Population dynamics of a gynodioecious species.

Plants display remarkable sexual diversity. Regardless of this variation, most flowering plants are hermaphrodites and contain flowers with both male and female sex organs. However, various sexual systems have evolved in which male and female organs have been separated between flowers and between individuals.

In gynodioecious species, hermaphrodites co-exist with females, plants that lack pollen production (male-sterile individuals). Since females have lost their ability to produce pollen, they are dependent on hermaphrodites for fertilization. One necessary condition for the maintenance of this sexual polymorphism is the occurrence of a reproductive ‘female advantage’. The female advantage implies that females should produce more seeds or higher quality seedlings in comparison to hermaphrodites and the magnitude of the female advantage is dependent on the sex determination system. In the most common form of gynodioecy, nuclear-cytoplasmic gynodioecy, mutations that lead to male-sterility are located in the cytoplasm and the effect of these male-sterility mutations can be counteracted by nuclear alleles (male- fertility restorers). In species with nuclear-cytoplasmic gynodioecy, females require only a slight reproductive advantage over hermaphrodites to be maintained within a population (female advantage > 1). The female advantage is generally attributed to resource reallocation from pollen to seed production and avoidance of inbreeding depression since females are obligate outcrossers.

In most gynodioecious species that have been studied over the years, females had a clear reproductive advantage over hermaphrodites, although the magnitude of the female advantage generally differed among populations. Variation in the magnitude of the female advantage is not surprising since seed production of females is strongly dependent on pollen availability. In populations or patches with a low number of hermaphrodites, females may experience low seed set due to pollen limitation, while in populations or patches with a high number of hermaphrodites, females may have a reproductive advantage. When females produce more seeds than hermaphrodites the frequency of females may locally increase, which in turn may contribute to variation in sex ratios among populations. Population female frequencies are highly variable and generally range from a low percentage to more than 50% females. Many gynodioecious species also have populations that consist purely of hermaphrodites. When the frequency of females within a population is low, floral sex ratios can still be highly variable, since sex expression can also vary within individuals. Hermaphrodites of many gynodioecious species are dichogamous, indicating that they separate the maturation of male and female organs in time. Differences in timing of male and female function of a flower, typically lead to a shift in floral sex ratio during a population’s flowering season.

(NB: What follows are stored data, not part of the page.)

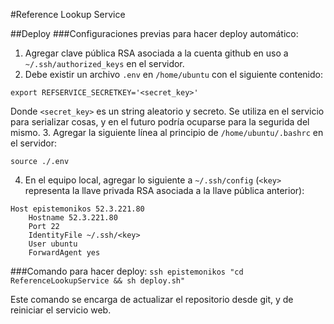 #Reference Lookup Service

##Deploy
###Configuraciones previas para hacer deploy automático:
1. Agregar clave pública RSA asociada a la cuenta github en uso a `~/.ssh/authorized_keys` en el servidor.
2. Debe existir un archivo `.env` en `/home/ubuntu` con el siguiente contenido:
```
export REFSERVICE_SECRETKEY='<secret_key>'
```
Donde `<secret_key>` es un string aleatorio y secreto. Se utiliza en el servicio para serializar cosas, y en el futuro podría ocuparse para la segurida del mismo.
3. Agregar la siguiente línea al principio de `/home/ubuntu/.bashrc` en el servidor:
```
source ./.env
```
4. En el equipo local, agregar lo siguiente a `~/.ssh/config` (`<key>` representa la llave privada RSA asociada a la llave pública anterior):
```
Host epistemonikos 52.3.221.80
    Hostname 52.3.221.80
    Port 22
    IdentityFile ~/.ssh/<key>
    User ubuntu
    ForwardAgent yes
```


###Comando para hacer deploy:
`ssh epistemonikos "cd ReferenceLookupService && sh deploy.sh"`

Este comando se encarga de actualizar el repositorio desde git, y de 
reiniciar el servicio web.
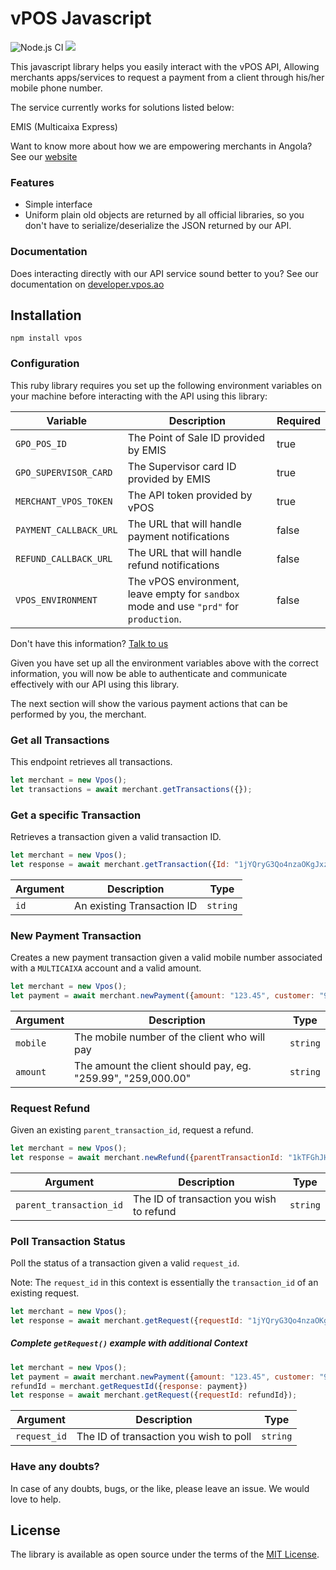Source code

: # vPOS Javascript

![Node.js CI](https://github.com/nextbss/vpos-js/workflows/Node.js%20CI/badge.svg)
[![](https://img.shields.io/badge/nextbss-opensource-blue.svg)](https://www.nextbss.co.ao)

This javascript library helps you easily interact with the vPOS API,
Allowing merchants apps/services to request a payment from a client through his/her mobile phone number.

The service currently works for solutions listed below:

EMIS (Multicaixa Express)

Want to know more about how we are empowering merchants in Angola? See our [website](https://vpos.ao)

### Features
- Simple interface
- Uniform plain old objects are returned by all official libraries, so you don't have
to serialize/deserialize the JSON returned by our API.

### Documentation
Does interacting directly with our API service sound better to you? 
See our documentation on [developer.vpos.ao](https://developer.vpos.ao)

## Installation
```shell
npm install vpos
```
### Configuration
This ruby library requires you set up the following environment variables on your machine before
interacting with the API using this library:

| Variable | Description | Required |
| --- | --- | --- |
| `GPO_POS_ID` | The Point of Sale ID provided by EMIS | true |
| `GPO_SUPERVISOR_CARD` | The Supervisor card ID provided by EMIS | true |
| `MERCHANT_VPOS_TOKEN` | The API token provided by vPOS | true |
| `PAYMENT_CALLBACK_URL` | The URL that will handle payment notifications | false |
| `REFUND_CALLBACK_URL` | The URL that will handle refund notifications | false |
| `VPOS_ENVIRONMENT` | The vPOS environment, leave empty for `sandbox` mode and use `"prd"` for `production`.  | false |

Don't have this information? [Talk to us](suporte@vpos.ao)

Given you have set up all the environment variables above with the correct information, you will now
be able to authenticate and communicate effectively with our API using this library. 

The next section will show the various payment actions that can be performed by you, the merchant.

### Get all Transactions
This endpoint retrieves all transactions.

```javascript
let merchant = new Vpos();
let transactions = await merchant.getTransactions({});
```

### Get a specific Transaction
Retrieves a transaction given a valid transaction ID.

```javascript
let merchant = new Vpos();
let response = await merchant.getTransaction({Id: "1jYQryG3Qo4nzaOKgJxzWDs25Ht"});
```

| Argument | Description | Type |
| --- | --- | --- |
| `id` | An existing Transaction ID | `string`

### New Payment Transaction
Creates a new payment transaction given a valid mobile number associated with a `MULTICAIXA` account
and a valid amount.

```javascript
let merchant = new Vpos();
let payment = await merchant.newPayment({amount: "123.45", customer: "915898553"});
```

| Argument | Description | Type |
| --- | --- | --- |
| `mobile` | The mobile number of the client who will pay | `string`
| `amount` | The amount the client should pay, eg. "259.99", "259,000.00" | `string`

### Request Refund
Given an existing `parent_transaction_id`, request a refund.

```javascript
let merchant = new Vpos();
let response = await merchant.newRefund({parentTransactionId: "1kTFGhJH8i58uD9MdJpMjWnoE"});
```

| Argument | Description | Type |
| --- | --- | --- |
| `parent_transaction_id` | The ID of transaction you wish to refund | `string`

### Poll Transaction Status
Poll the status of a transaction given a valid `request_id`. 

Note: The `request_id` in this context is essentially the `transaction_id` of an existing request. 

```javascript
let merchant = new Vpos();
let response = await merchant.getRequest({requestId: "1jYQryG3Qo4nzaOKgJxzWDs25Ht"});
```
##### Complete `getRequest()` example with additional Context

```javascript
let merchant = new Vpos();
let payment = await merchant.newPayment({amount: "123.45", customer: "915889553"});
refundId = merchant.getRequestId({response: payment})
let response = await merchant.getRequest({requestId: refundId});
```

| Argument | Description | Type |
| --- | --- | --- |
| `request_id` | The ID of transaction you wish to poll | `string`

### Have any doubts?
In case of any doubts, bugs, or the like, please leave an issue. We would love to help.

License
----------------

The library is available as open source under the terms of the [MIT License](http://opensource.org/licenses/MIT).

To gain insights into the various aspects that may affect seed production and genetic variation in gynodioecious plant species, I quantified seed production and offspring fitness across a wide range of populations that differed in population size and sex ratio to understand how these variables affected the female advantage and sex ratio evolution. I assessed genetic diversity in a number of spatially separated populations to understand how genetic variation is partitioned among populations and between sex morphs. Moreover, I studied temporal variation in female reproductive success within and among individuals across an entire flowering season to get a better understanding of the impact of within-population sex ratio variation on seed set. To address these research objectives, two gynodioecious species, Saxifraga granulata (meadow saxifrage) and Plantago coronopus (buck’s- horn plantain), were studied.

In this thesis, I show that variation in sex expression within inflorescences, among individuals and among populations highly affected seed production of my study species. In populations of P . coronopus, seed production was highly dependent on population sex ratio, in populations with a low frequency of females both females and hermaphrodites produced more seeds than in populations with a high female frequency. Females produced fewer seeds than hermaphrodites on average, however, offspring fitness of females was higher than offspring fitness of hermaphrodites. Furthermore, genetic analyses showed that both females and hermaphrodites were highly genetically diverse, but adult hermaphrodites showed increased levels of homozygosity as well as severe inbreeding depression after selfing. In S. granulata, the occurrence of female individuals was low, but flowers of hermaphrodites differentially invested in male and female function; the first-opening central flower generally had a long female phase and produced significantly more seeds than early and late lateral flowers. Furthermore, early flowering plants produced more seeds than late flowering plants. Populations of S. granulata were highly genetically diverse, which was most likely related to its high ploidy level (octoploid) and the ability to reproduce clonally.

Despite the differences between Saxifraga granulata and Plantago coronopus in terms of reproduction, floral biology, pollination mode, and ploidy level, I have shown that the large variation in sex expression within inflorescences, among individuals and among populations highly affected seed production. My results further showed that plant mating system and the extent of inbreeding depression affect the distribution of genetic variation among populations and sex morphs. Although not explicitly investigated, they also point to the importance of local spatial structure of gynodioecious populations for regulating the evolutionary maintenance of gynodioecy.